# NLP Core 2 Exercise 2: Sensible PP attachment

In this exercise, we will learn about **POS tagging** and **dependency parsing** and study the well-known **PP attachment problem**.

## Introduction and POS tagging

First, let's take a look at spaCy's Part-of-Speech (POS) tagging and dependency parsing abilities. Here's how we load a sentence into a spaCy document object and view its dependency parse:

In [1]:
import numpy as np

In [2]:
import spacy
from spacy import displacy
nlp = spacy.load('en')
test_doc = nlp('I write code.')
displacy.render(test_doc, jupyter = True)
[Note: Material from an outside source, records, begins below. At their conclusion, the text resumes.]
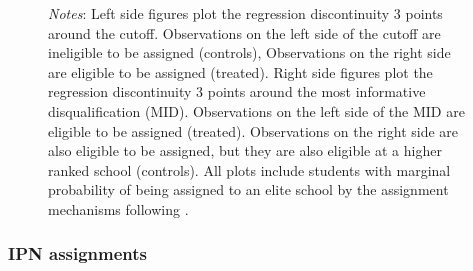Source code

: \documentclass[oneside,11pt]{article}
\begin{document}
\begin{figure}[H]
\footnotesize
\textit{Notes}: Left side figures plot the regression discontinuity 3 points around the cutoff. Observations on the left side of the cutoff are ineligible to be assigned (controls), Observations on the right side are eligible to be assigned (treated). Right side figures plot the regression discontinuity 3 points around the most informative disqualification (MID). Observations on the left side of the MID are eligible to be assigned (treated). Observations on the right side are also eligible to be assigned, but they are also eligible at a higher ranked school (controls). All plots include students with marginal probability of being assigned to an elite school by the assignment mechanisms following \citet{abdulkadirouglu2022breaking}. 
\end{figure}

\subsubsection{IPN assignments}
\end{document}
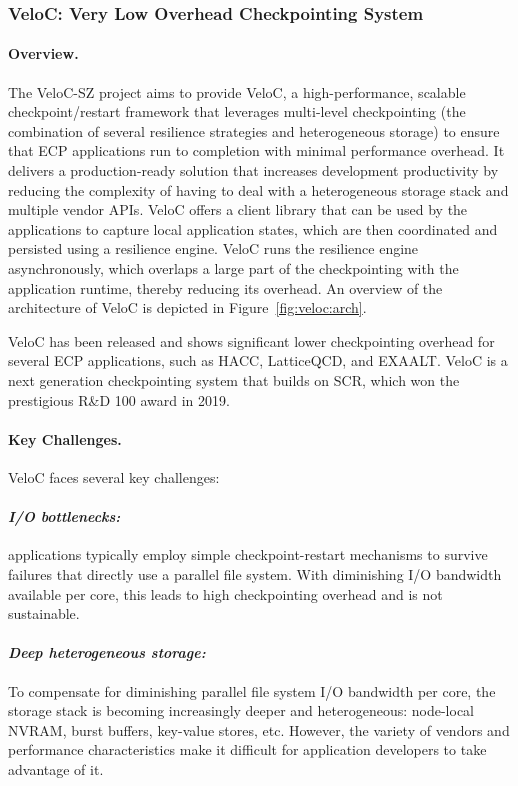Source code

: \subsubsection{ VeloC: Very Low Overhead Checkpointing System}

\paragraph{Overview.}
The VeloC-SZ project aims to provide VeloC, a high-performance,
scalable checkpoint/restart framework that leverages multi-level
checkpointing (the combination of several resilience strategies and
heterogeneous storage) to ensure that ECP applications run to
completion with minimal performance overhead. It delivers a
production-ready solution that increases development productivity by
reducing the complexity of having to deal with a heterogeneous storage
stack and multiple vendor APIs. VeloC offers a client library that can
be used by the applications to capture local application states, which
are then coordinated and persisted using a resilience engine.  VeloC
runs the resilience engine asynchronously, which overlaps a large part
of the checkpointing with the application runtime, thereby reducing
its overhead. An overview of the architecture of VeloC is depicted
in Figure~\ref{fig:veloc:arch}.

VeloC has been released and shows significant lower checkpointing
overhead for several ECP applications, such as HACC, LatticeQCD,
and EXAALT. VeloC is a next generation checkpointing system that builds on
SCR, which won the prestigious R\&D 100 award in 2019.

\paragraph{Key Challenges.}
VeloC faces several key challenges:
\vspace{-1em}

\paragraph{\emph{I/O bottlenecks:}} applications typically employ
simple checkpoint-restart mechanisms to survive failures that directly
use a parallel file system. With diminishing I/O bandwidth available
per core, this leads to high checkpointing overhead and is not
sustainable.
\vspace{-1em}

\paragraph{\emph{Deep heterogeneous storage:}} To compensate for
diminishing parallel file system I/O bandwidth per core, the storage
stack is becoming increasingly deeper and heterogeneous: node-local
NVRAM, burst buffers, key-value stores, etc. However, the variety of
vendors and performance characteristics make it difficult for
application developers to take advantage of it.
\vspace{-1em}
spaCy also tokenizes the sentence for you. You can view tokens and their POS tags as follows:

In [3]:
print([(token, token.pos_) for token in test_doc])

[(I, 'PRON'), (write, 'VERB'), (code, 'NOUN'), (., 'PUNCT')]
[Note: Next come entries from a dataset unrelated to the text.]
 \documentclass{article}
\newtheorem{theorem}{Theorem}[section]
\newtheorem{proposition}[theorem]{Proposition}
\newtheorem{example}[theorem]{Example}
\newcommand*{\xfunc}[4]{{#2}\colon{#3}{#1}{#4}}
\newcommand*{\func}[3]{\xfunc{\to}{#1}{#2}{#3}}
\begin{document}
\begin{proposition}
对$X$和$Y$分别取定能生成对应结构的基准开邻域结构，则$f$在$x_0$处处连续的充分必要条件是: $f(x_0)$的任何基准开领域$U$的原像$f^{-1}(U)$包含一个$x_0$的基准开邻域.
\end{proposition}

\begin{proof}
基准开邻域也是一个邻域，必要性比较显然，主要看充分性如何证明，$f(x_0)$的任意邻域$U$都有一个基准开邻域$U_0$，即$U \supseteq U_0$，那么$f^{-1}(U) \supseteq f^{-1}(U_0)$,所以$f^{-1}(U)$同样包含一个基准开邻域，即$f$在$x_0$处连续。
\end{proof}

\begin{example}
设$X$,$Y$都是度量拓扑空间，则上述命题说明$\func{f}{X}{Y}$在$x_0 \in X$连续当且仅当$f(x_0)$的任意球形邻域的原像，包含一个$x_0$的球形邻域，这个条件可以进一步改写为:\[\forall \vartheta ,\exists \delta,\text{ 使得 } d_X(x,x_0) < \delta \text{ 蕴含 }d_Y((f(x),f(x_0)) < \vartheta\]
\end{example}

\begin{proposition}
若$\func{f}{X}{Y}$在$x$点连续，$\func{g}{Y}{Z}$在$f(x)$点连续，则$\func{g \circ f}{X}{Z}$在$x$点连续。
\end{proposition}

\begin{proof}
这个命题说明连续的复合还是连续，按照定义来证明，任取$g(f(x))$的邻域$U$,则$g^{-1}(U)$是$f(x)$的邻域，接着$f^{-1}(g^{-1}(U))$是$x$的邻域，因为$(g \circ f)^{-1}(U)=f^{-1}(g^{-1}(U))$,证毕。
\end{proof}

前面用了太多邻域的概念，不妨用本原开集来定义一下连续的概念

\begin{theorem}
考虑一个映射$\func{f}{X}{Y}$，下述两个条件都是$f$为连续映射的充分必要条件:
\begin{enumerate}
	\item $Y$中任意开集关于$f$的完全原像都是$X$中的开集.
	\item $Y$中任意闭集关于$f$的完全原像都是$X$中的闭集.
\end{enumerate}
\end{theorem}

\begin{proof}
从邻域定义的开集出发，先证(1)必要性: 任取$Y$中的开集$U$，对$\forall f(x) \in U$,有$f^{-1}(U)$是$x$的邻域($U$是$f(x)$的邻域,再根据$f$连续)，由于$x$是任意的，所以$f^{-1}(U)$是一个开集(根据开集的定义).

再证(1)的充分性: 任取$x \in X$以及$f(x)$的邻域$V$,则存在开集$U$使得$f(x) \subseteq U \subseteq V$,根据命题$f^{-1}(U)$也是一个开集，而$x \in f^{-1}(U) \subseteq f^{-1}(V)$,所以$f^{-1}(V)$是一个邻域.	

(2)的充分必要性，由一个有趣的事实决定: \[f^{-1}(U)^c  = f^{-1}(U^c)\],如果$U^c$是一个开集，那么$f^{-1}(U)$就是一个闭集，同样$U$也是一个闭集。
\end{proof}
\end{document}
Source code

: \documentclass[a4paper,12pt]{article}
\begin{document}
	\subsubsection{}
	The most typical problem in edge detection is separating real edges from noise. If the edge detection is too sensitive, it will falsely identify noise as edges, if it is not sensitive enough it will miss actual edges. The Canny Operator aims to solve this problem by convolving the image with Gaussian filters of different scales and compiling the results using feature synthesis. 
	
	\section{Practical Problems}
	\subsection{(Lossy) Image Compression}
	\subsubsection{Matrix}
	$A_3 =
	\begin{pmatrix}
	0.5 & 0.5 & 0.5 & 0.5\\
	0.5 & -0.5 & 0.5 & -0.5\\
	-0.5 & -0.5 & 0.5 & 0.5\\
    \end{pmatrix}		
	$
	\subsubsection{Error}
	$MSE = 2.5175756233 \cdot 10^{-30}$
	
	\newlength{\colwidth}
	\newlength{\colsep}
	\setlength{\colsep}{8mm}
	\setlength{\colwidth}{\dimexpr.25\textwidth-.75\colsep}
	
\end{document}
Now let's try applying this to a real dataset. NLTK includes an API for accessing many free open textual corpora, including the Project Gutenberg collection of public domain books. We'll load an array of the sentences of Jane Austen's 1811 novel *Sense and Sensibility* for our tests:

In [4]:
import nltk
nltk.download('gutenberg')
from nltk.corpus import gutenberg
sentences = gutenberg.sents('austen-sense.txt')
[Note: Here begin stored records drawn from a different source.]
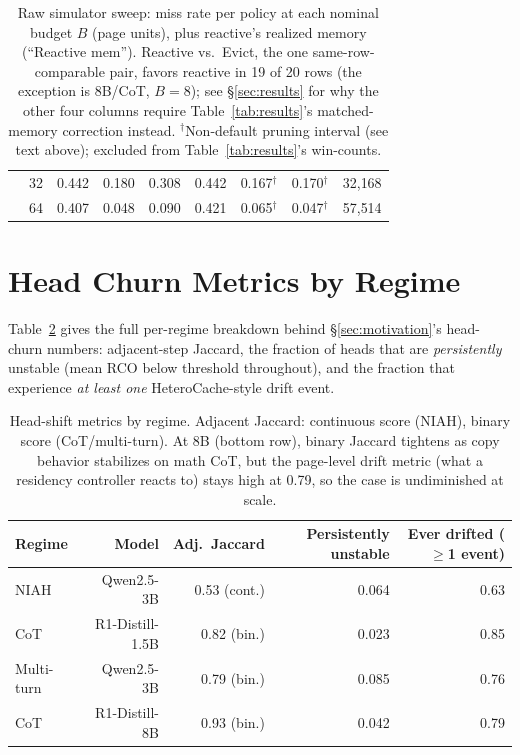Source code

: \documentclass{article}
\begin{document}
\begin{table}[h]
\begin{tabular}{llrrrrrrr}
                   & 32 & 0.442 & 0.180 & 0.308 & 0.442 & 0.167$^\dagger$ & 0.170$^\dagger$ & 32{,}168 \\
                   & 64 & 0.407 & 0.048 & 0.090 & 0.421 & 0.065$^\dagger$ & 0.047$^\dagger$ & 57{,}514 \\
\bottomrule
\end{tabular}
\caption{Raw simulator sweep: miss rate per policy at each nominal
budget $B$ (page units), plus reactive's realized memory (``Reactive
mem''). Reactive vs.\ Evict, the one same-row-comparable pair, favors
reactive in 19 of 20 rows (the exception is 8B/CoT, $B{=}8$); see
\S\ref{sec:results} for why the other four columns require
Table~\ref{tab:results}'s matched-memory correction instead.
$^\dagger$Non-default pruning interval (see text above); excluded from
Table~\ref{tab:results}'s win-counts.}
\label{tab:appendix-sweep}
\end{table}

\clearpage
\section{Head Churn Metrics by Regime}
\label{sec:appendix-churn}

Table~\ref{tab:churn} gives the full per-regime breakdown behind
\S\ref{sec:motivation}'s head-churn numbers: adjacent-step Jaccard, the
fraction of heads that are \emph{persistently} unstable (mean RCO
below threshold throughout), and the fraction that experience
\emph{at least one} HeteroCache-style drift event.

\begin{table}[h]
\centering
\small
\begin{tabular}{lrrrr}
\toprule
Regime & Model & Adj.~Jaccard & Persistently unstable & Ever drifted ($\geq$1 event) \\
\midrule
NIAH & Qwen2.5-3B & 0.53 (cont.) & 0.064 & 0.63 \\
CoT & R1-Distill-1.5B & 0.82 (bin.) & 0.023 & 0.85 \\
Multi-turn & Qwen2.5-3B & 0.79 (bin.) & 0.085 & 0.76 \\
\midrule
CoT & R1-Distill-8B & 0.93 (bin.) & 0.042 & 0.79 \\
\bottomrule
\end{tabular}
\caption{Head-shift metrics by regime. Adjacent Jaccard: continuous
score (NIAH), binary score (CoT/multi-turn). At 8B (bottom row), binary
Jaccard tightens as copy behavior stabilizes on math CoT, but the
page-level drift metric (what a residency controller reacts to)
stays high at 0.79, so the case is undiminished at scale.}
\label{tab:churn}
\end{table}
\end{document}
[nltk_data] Downloading package gutenberg to /Users/Yohan/nltk_data...
[nltk_data]   Package gutenberg is already up-to-date!


**Questions:**
  1. How many sentences are in the novel? How many unique tokens?
  2. What are the five most common verbs, counting inflections, in the novel? What are the five most common verbal lemmas (base forms of verbs)?



1.

In [5]:
count_sentences = len(sentences)
print("There are {} sentences in the novel.".format(count_sentences))

There are 4999 sentences in the novel.


In [6]:
all_words = [word for my_sentence in sentences for word in my_sentence]

In [7]:
count_unique_words = len(set(all_words))
count_unique_words

6828

In [8]:
my_doc = nlp(" ".join(all_words))
verb_tokens = [token for token in my_doc if token.pos_ == "VERB"]

2.

In [9]:
verb_freq = nltk.FreqDist([token.text.lower() for token in verb_tokens])
print(verb_freq.most_common(5))

[('was', 1861), ('be', 1304), ('had', 997), ('have', 819), ('is', 757)]


In [10]:
verb_lemmas = nltk.FreqDist([token.lemma_ for token in verb_tokens])
print(verb_lemmas.most_common(5))

[('be', 5434), ('have', 2075), ('do', 703), ('say', 609), ('could', 568)]


## Dependency parsing and PP attachment

As we saw above, spaCy also generates dependency parses that we can plot. These represent the grammatical relations that connect the different words and phrases in a sentence.

For the next task, we will consider how verbs and prepositional phrases can be related in sentences. (A *prepositional phrase* or *PP* is a phrase like "in the house", "on the table", "with my friend" which is headed by a prepisition like "in", "on", "with" ...).

**Questions:**
  3. What is the difference between the prepositional phrases in the sentences in (A) and those in (B)? Plot their dependency parses with displacy.render and look for a difference in structure.

(A)
  * I eat an apple in my room.
  * We listen to music at the theater.
  * John visited Brazil with his friend.
  
(B)
  * I see a fly in my soup.
  * She knows the man at the store.
  * I photographed a man with a bowtie.

In [11]:
a_senteces= nlp('I eat an apple in my room. We listen to music at the theater. John visited Brazil with his friend.')
b_senteces = nlp('I see a fly in my soup. She knows the man at the store. I photographed a man with a bowtie.')
displacy.render(a_senteces, jupyter = True)

In [12]:
displacy.render(b_senteces, jupyter = True)

In A there is an extra ADP=to when compared to B. Then in the second sentence, A has a proper name at the start whereas B has a pronoun. A also has a second propper name = Brazil where B has a DET and a regular noun. Then the sentences end the same way. In A the prepositional phrases are attached to the verb while in B the prepositional phrase is attached to the verb's object.

As you can imagine, it is not simple for the parser to decide where the prepositional phrase should be attached -- this is the **PP attachment problem**. Let's evaluate spaCy's default behavior towards PP attachment on our *Sense and Sensibility* corpus:

**Questions:**
  4. Make an array of all tuples (verb, preposition) for prepositional phrases attached to the verb (like (A) above). Hint: for a spaCy token object *token*, you can get its children with *token*.children and the child's relation to it with *child.dep_*. What are first five (verb, preposition) pairs in this case?
  5. Do the same where the prepositional phrase is attached to the verb's object (case (B)). What are the first five (verb, preposition) pairs in this case?

**Bonus:** Look at a few random sentences from the corpus that are parsed as (A) or (B). Do you agree with the given parse? Why or why not?

In [13]:
#4.
verb_prep = [(token, child) for token in verb_tokens for child in token.children if child.dep_ == 'prep']
verb_prep_array = np.array(verb_prep)

In [14]:
verb_prep_array[:5]

array([[settled, in],
       [was, at],
       [was, in],
       [lived, for],
       [lived, in]], dtype=object)

In [15]:
#5.
verb_obj = [(token, child) for token in verb_tokens for child in token.children if child.dep_ == 'dobj']
verb_array = np.array(verb_obj)
verb_obj_prep = [(tuple[0], child) for tuple in verb_array for child in tuple[1].children if child.dep_ == 'prep']
verb_obj_prep_array = np.array(verb_obj_prep)

In [16]:
verb_obj_prep_array[:5]

array([[engage, of],
       [produced, in],
       [received, of],
       [gave, of],
       [had, in]], dtype=object)